→ Your assignment
Every line from the one bearing "x'(t) \rangle =0" through the last line of the entries should be printed exactly, with no other output.

Rendered images with source text:
[Start of section]

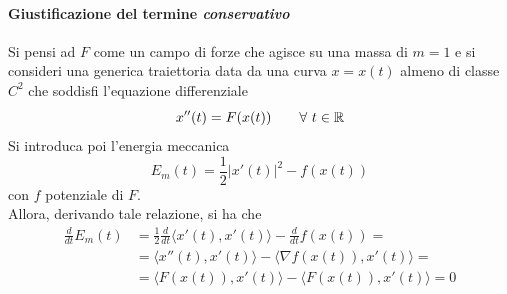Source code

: \paragraph{Giustificazione del termine \textit{conservativo}}
Si pensi ad $F$ come un campo di forze che agisce su una massa di $m=1$ e si consideri una generica traiettoria data da una curva $x=x(t)$ almeno di classe $C^2$ che soddisfi l'equazione differenziale 
\begin{equation}
    x''(t)=F(x(t)) \qquad \forall\ t \in \mathbb{R}
\end{equation}
Si introduca poi l'energia meccanica 
\begin{equation}
    E_m(t)= \frac{1}{2} |x'(t)|^2- f(x(t))
\end{equation}
con $f$ potenziale di $F$.\\
Allora, derivando tale relazione, si ha che
\begin{equation}
\begin{aligned}
        \frac{d}{dt}{E_m(t)}&=\frac{1}{2} \frac{d}{dt}{ \langle x'(t), x'(t) \rangle}- \frac{d}{dt}{f(x(t))}=\\
        &= \langle x''(t), x'(t) \rangle- \langle \nabla f(x(t)), x'(t) \rangle =\\
        &= \langle F(x(t)), x'(t) \rangle - \langle F(x(t)), x'(t) \rangle =0
\end{aligned}    
\end{equation}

[End of section]

→ Result of this exercise
        &= \langle F(x(t)), x'(t) \rangle - \langle F(x(t)), x'(t) \rangle =0
\end{aligned}    
\end{equation}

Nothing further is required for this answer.